Selon l'historien Géza Vermes, Pierre « totalement dévoué à la personne de Jésus, d'après le quatrième évangile, est prêt à se servir du glaive pour le protéger [Jn, 18, 10]. Pourtant sa dévotion ne l'a pas empêché de se comporter comme un lâche quand l'heure du danger sonne pour lui. Interrogé par le grand prêtre sur le parvis du Temple, il prétend ne pas faire partie des disciples de Jésus, jure même qu'il n'a « jamais connu cet homme », avant de s'enfuir ».


Dans « l'évangile de Jean, Pierre, tout comme d'ailleurs son frère André, semble avoir été le disciple de Jean le Baptiste, avant de devenir disciple de Jésus (Jn 1, 35-42) ». Dans ce même évangile Pierre apparaît en concurrence avec le disciple bien-aimé, parfois identifié à Jean, fils de Zébédée.


À l'annonce par Marie de Magdala que le tombeau de Jésus avait été trouvé vide, il fut le premier à y entrer, le « disciple bien-aimé »19 lui ayant laissé la préséance (Jn 20,5s ; Jn 21,7). Par la suite, il bénéficia avant les douze d'une apparition du Christ ressuscité (1Co 15,5).


Lors de la dernière apparition du Christ à ses disciples, il est réhabilité par Jésus à la suite de sa négation et ré-instauré dans sa mission de pasteur de l'Église : « Il lui dit pour la troisième fois : Simon, fils de Jonas, m’aimes-tu ? Pierre fut attristé de ce qu’il lui avait dit pour la troisième fois : M’aimes-tu ? Et il lui répondit : Seigneur, tu sais toutes choses, tu sais que je t’aime. Jésus lui dit : Fais paître mes brebis » (Jn 21,15-17).


Les Actes des Apôtres le montrent comme un des principaux dirigeants de la communauté chrétienne. Après la Pentecôte, c'est lui qui prend la parole et commence la prédication du message chrétien. Lors du concile de Jérusalem (vers l'an 50), il prend position en faveur de l'admission des païens dans l'Église sans leur imposer les prescriptions mosaïques telles que la circoncision ; cependant Paul lui reprochera de ménager le point de vue des judaïsants menés par certains chrétiens juifs de la communauté de Jacques le Juste, « frère du Seigneur », chef de la communauté de Jérusalem soit le premier évêque de la première communauté chrétienne (Ac 21,18) : « Mais quand Céphas vint à Antioche, je lui résistai en face, parce qu'il s'était donné tort. En effet, avant l'arrivée de certaines gens de l'entourage de Jacques, il prenait ses repas avec les païens ; mais quand ces gens arrivèrent, on le vit se dérober et se tenir à l'écart, par peur des circoncis » (Ga 2,11-12).

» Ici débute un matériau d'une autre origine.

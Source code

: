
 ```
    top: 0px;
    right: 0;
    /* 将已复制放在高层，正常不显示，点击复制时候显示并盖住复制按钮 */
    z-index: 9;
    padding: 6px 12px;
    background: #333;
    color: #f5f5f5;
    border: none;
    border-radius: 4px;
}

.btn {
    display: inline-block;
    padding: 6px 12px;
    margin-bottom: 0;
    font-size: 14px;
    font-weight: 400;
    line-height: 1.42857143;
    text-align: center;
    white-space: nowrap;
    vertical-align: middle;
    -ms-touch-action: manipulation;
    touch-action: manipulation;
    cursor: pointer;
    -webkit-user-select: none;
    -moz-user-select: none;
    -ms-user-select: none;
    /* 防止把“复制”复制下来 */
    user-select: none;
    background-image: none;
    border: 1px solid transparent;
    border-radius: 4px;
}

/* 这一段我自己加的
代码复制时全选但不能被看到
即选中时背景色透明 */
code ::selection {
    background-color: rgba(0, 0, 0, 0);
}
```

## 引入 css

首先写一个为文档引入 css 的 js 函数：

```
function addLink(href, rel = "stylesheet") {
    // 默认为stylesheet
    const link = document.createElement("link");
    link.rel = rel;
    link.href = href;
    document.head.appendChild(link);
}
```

Lors du premier concile de Jérusalem, Pierre aurait reconsidéré son attitude. Il ouvre le débat en défendant clairement les thèses de Paul de ne pas imposer les prescriptions mosaïques aux chrétiens païens. Jacques le Juste, chef de l'Église locale (le premier évêque de Jérusalem), clôture le conseil en approuvant Pierre et Paul. Les chrétiens d'origine païenne sont libérés de l'obligation de suivre les traditions juives. Selon l'historien Géza Vermes, cependant, « il s'agit probablement d'une tentative de l'auteur des Actes de combler le fossé entre les deux personnalités de l'Église [Pierre et Paul], en présentant Pierre comme un champion des non-Juifs. » La proposition de Pierre, favorable aux chrétiens païens, serait « d'une historicité douteuse », « vu la position de Pierre prise à Antioche, et dans la mesure où il poursuivait sa mission exclusivement parmi les Juifs - n'était-il pas, selon les termes colorés de Paul "l'apôtre des circoncis", lui-même étant "l'apôtre des incirconcis" (Ga, 2, 7) ? ».


Après le Concile de Jérusalem, les Actes ne disent plus rien de sa vie.

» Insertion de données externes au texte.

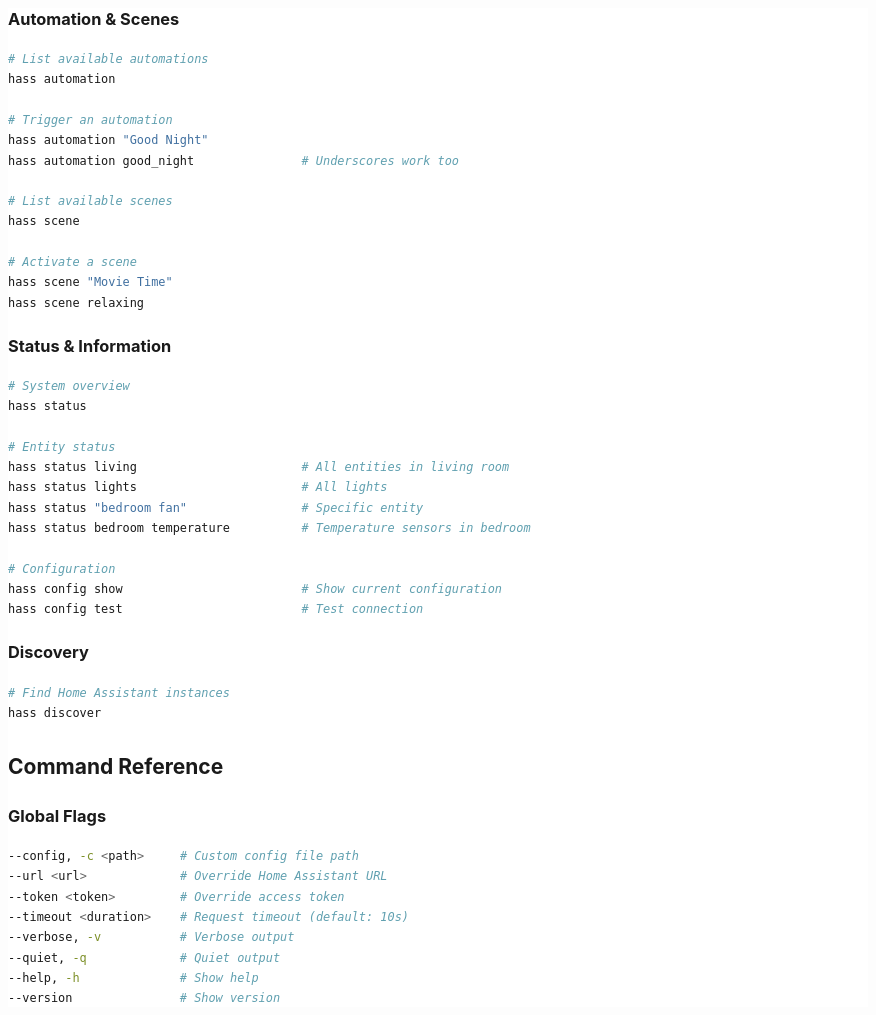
 ```bash
```

### Automation & Scenes

```bash
# List available automations
hass automation

# Trigger an automation
hass automation "Good Night"
hass automation good_night               # Underscores work too

# List available scenes
hass scene

# Activate a scene
hass scene "Movie Time"
hass scene relaxing
```

### Status & Information

```bash
# System overview
hass status

# Entity status
hass status living                       # All entities in living room
hass status lights                       # All lights
hass status "bedroom fan"                # Specific entity
hass status bedroom temperature          # Temperature sensors in bedroom

# Configuration
hass config show                         # Show current configuration
hass config test                         # Test connection
```

### Discovery

```bash
# Find Home Assistant instances
hass discover
```

## Command Reference

### Global Flags

```bash
--config, -c <path>     # Custom config file path
--url <url>             # Override Home Assistant URL
--token <token>         # Override access token
--timeout <duration>    # Request timeout (default: 10s)
--verbose, -v           # Verbose output
--quiet, -q             # Quiet output
--help, -h              # Show help
--version               # Show version
```
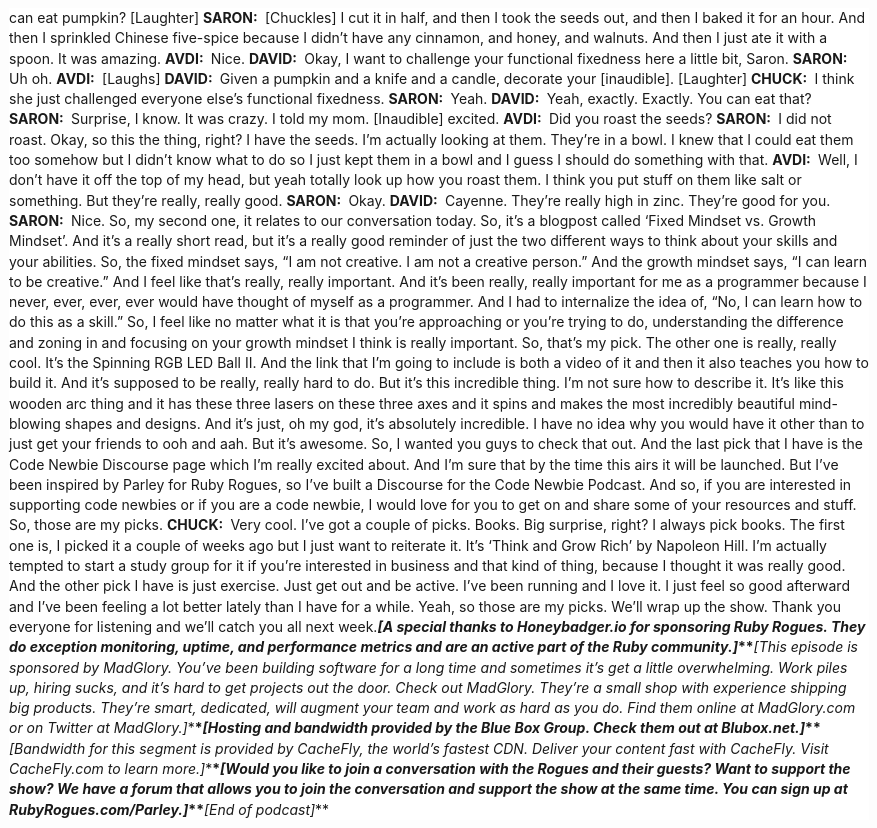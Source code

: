 can eat pumpkin? [Laughter] **SARON:&nbsp;** [Chuckles] I cut it in half, and then I took the seeds out, and then I baked it for an hour. And then I sprinkled Chinese five-spice because I didn’t have any cinnamon, and honey, and walnuts. And then I just ate it with a spoon. It was amazing. **AVDI:&nbsp;** Nice. **DAVID:&nbsp;** Okay, I want to challenge your functional fixedness here a little bit, Saron. **SARON:&nbsp;** Uh oh. **AVDI:&nbsp;** [Laughs] **DAVID:&nbsp;** Given a pumpkin and a knife and a candle, decorate your [inaudible]. [Laughter] **CHUCK:&nbsp;** I think she just challenged everyone else’s functional fixedness. **SARON:&nbsp;** Yeah. **DAVID:&nbsp;** Yeah, exactly. Exactly. You can eat that? **SARON:&nbsp;** Surprise, I know. It was crazy. I told my mom. [Inaudible] excited. **AVDI:&nbsp;** Did you roast the seeds? **SARON:&nbsp;** I did not roast. Okay, so this the thing, right? I have the seeds. I’m actually looking at them. They’re in a bowl. I knew that I could eat them too somehow but I didn’t know what to do so I just kept them in a bowl and I guess I should do something with that. **AVDI:&nbsp;** Well, I don’t have it off the top of my head, but yeah totally look up how you roast them. I think you put stuff on them like salt or something. But they’re really, really good. **SARON:&nbsp;** Okay. **DAVID:&nbsp;** Cayenne. They’re really high in zinc. They’re good for you. **SARON:&nbsp;** Nice. So, my second one, it relates to our conversation today. So, it’s a blogpost called ‘Fixed Mindset vs. Growth Mindset’. And it’s a really short read, but it’s a really good reminder of just the two different ways to think about your skills and your abilities. So, the fixed mindset says, “I am not creative. I am not a creative person.” And the growth mindset says, “I can learn to be creative.” And I feel like that’s really, really important. And it’s been really, really important for me as a programmer because I never, ever, ever, ever would have thought of myself as a programmer. And I had to internalize the idea of, “No, I can learn how to do this as a skill.” So, I feel like no matter what it is that you’re approaching or you’re trying to do, understanding the difference and zoning in and focusing on your growth mindset I think is really important. So, that’s my pick. The other one is really, really cool. It’s the Spinning RGB LED Ball II. And the link that I’m going to include is both a video of it and then it also teaches you how to build it. And it’s supposed to be really, really hard to do. But it’s this incredible thing. I’m not sure how to describe it. It’s like this wooden arc thing and it has these three lasers on these three axes and it spins and makes the most incredibly beautiful mind-blowing shapes and designs. And it’s just, oh my god, it’s absolutely incredible. I have no idea why you would have it other than to just get your friends to ooh and aah. But it’s awesome. So, I wanted you guys to check that out. And the last pick that I have is the Code Newbie Discourse page which I’m really excited about. And I’m sure that by the time this airs it will be launched. But I’ve been inspired by Parley for Ruby Rogues, so I’ve built a Discourse for the Code Newbie Podcast. And so, if you are interested in supporting code newbies or if you are a code newbie, I would love for you to get on and share some of your resources and stuff. So, those are my picks. **CHUCK:&nbsp;** Very cool. I’ve got a couple of picks. Books. Big surprise, right? I always pick books. The first one is, I picked it a couple of weeks ago but I just want to reiterate it. It’s ‘Think and Grow Rich’ by Napoleon Hill. I’m actually tempted to start a study group for it if you’re interested in business and that kind of thing, because I thought it was really good. And the other pick I have is just exercise. Just get out and be active. I’ve been running and I love it. I just feel so good afterward and I’ve been feeling a lot better lately than I have for a while. Yeah, so those are my picks. We’ll wrap up the show. Thank you everyone for listening and we’ll catch you all next week.**_[A special thanks to Honeybadger.io for sponsoring Ruby Rogues. They do exception monitoring, uptime, and performance metrics and are an active part of the Ruby community.]_\*\***_[This episode is sponsored by MadGlory. You’ve been building software for a long time and sometimes it’s get a little overwhelming. Work piles up, hiring sucks, and it’s hard to get projects out the door. Check out MadGlory. They’re a small shop with experience shipping big products. They’re smart, dedicated, will augment your team and work as hard as you do. Find them online at MadGlory.com or on Twitter at MadGlory.]_\***\*_[Hosting and bandwidth provided by the Blue Box Group. Check them out at Blubox.net.]_\*\***_[Bandwidth for this segment is provided by CacheFly, the world’s fastest CDN. Deliver your content fast with CacheFly. Visit CacheFly.com to learn more.]_\***\*_[Would you like to join a conversation with the Rogues and their guests? Want to support the show? We have a forum that allows you to join the conversation and support the show at the same time. You can sign up at RubyRogues.com/Parley.]_\*\***_[End of podcast]_\*\*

Pierre dans la littérature patristique


Les Pères de l'Église rapportent que Pierre, après sa fuite de Jérusalem, a exercé sa mission en d'autres lieux.


D'Antioche à Rome


Fuyant la persécution, Pierre semble avoir gagné Antioche ; selon S. Mimouni, la chronologie d'Eusèbe de Césarée, qui date ce départ de 42, cadre mal avec celle tirée des Actes des Apôtres, qui situent Pierre en 42 à Jérusalem, et ce jusqu'en 43-4421. La tradition de l'Église catholique attribue à Pierre la direction de l'Église d'Antioche. Premier évêque de cette ville, une fête de « la chaire de saint Pierre à Antioche » est célébrée le 22 février depuis le ive siècle. Il serait resté sept ans à Antioche.

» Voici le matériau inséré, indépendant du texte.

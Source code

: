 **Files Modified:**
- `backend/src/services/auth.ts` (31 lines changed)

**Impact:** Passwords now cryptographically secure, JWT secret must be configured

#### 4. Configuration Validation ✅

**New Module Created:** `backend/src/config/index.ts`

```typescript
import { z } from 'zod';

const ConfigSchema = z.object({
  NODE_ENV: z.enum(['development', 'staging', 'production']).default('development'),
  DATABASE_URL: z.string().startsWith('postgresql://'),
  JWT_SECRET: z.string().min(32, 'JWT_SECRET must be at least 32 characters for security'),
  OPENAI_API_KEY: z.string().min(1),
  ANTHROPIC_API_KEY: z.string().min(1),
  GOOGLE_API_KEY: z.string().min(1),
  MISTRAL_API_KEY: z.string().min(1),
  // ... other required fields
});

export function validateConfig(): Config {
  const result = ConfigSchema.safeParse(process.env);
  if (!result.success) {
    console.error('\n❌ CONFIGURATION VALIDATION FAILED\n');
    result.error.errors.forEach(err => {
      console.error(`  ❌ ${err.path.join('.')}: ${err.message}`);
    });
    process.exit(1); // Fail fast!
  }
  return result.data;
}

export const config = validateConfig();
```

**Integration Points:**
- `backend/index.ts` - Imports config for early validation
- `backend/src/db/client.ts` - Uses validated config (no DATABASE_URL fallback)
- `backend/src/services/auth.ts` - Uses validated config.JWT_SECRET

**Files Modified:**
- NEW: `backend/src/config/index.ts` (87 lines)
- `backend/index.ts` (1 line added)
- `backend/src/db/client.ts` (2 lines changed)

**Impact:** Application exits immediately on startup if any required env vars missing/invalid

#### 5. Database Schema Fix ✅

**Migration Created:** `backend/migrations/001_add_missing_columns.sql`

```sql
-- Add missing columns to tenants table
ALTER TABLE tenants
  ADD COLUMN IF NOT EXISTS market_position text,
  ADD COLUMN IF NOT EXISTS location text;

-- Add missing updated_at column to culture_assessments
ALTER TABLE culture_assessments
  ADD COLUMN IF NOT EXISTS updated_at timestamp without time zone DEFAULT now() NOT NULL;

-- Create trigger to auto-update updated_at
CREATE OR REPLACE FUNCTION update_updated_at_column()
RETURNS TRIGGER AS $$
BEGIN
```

« La tradition [chrétienne] atteste la présence de Pierre à Rome, mais la date de son arrivée à Rome et la durée de son séjour (ou de ses séjours) sont inconnues de manière précise ».


Selon l'historien Géza Vermes, « Eusèbe affirme que [...] d'Antioche, Pierre se rendit à Rome sous le règne de Claude (41-54), à la poursuite de son adversaire de l'époque samaritaine [quand il prêchait en Samarie ], Simon le Magicien. Il débarrassa Rome du bonhomme et de son influence. Dans la capitale impériale, Pierre prêcha le message chrétien ».


Selon certains critiques qui se fondent sur l'épître aux Corinthiens (1 Co 1,12) de Paul de Tarse, Pierre aurait quitté Rome pour un voyage missionnaire qui le voit passer en Achaïe, et il a l'occasion de visiter Corinthe.


Dans la première moitié des années 50 (ou au plus tôt en 48), il est à Jérusalem. Là, lors des réunions qui seront par la suite appelées « Concile de Jérusalem », il propose la solution qui est adoptée par Jacques le Juste en conclusion de l'assemblée, sur les obligations que doivent suivre les chrétiens venant du polythéisme. Il faut que ces derniers observent un minimum de préceptes de la Torah en s'abstenant des souillures de l’idolâtrie, de l'immoralité, de la viande étouffée et du sang.


Selon la tradition, il aurait été présent à Rome lorsque Paul rédige l'Épître aux Romains, mais la critique s'interroge sur la raison pour laquelle Paul ne lui adresse pas ses salutations, dans la longue liste des disciples qui termine sa lettre.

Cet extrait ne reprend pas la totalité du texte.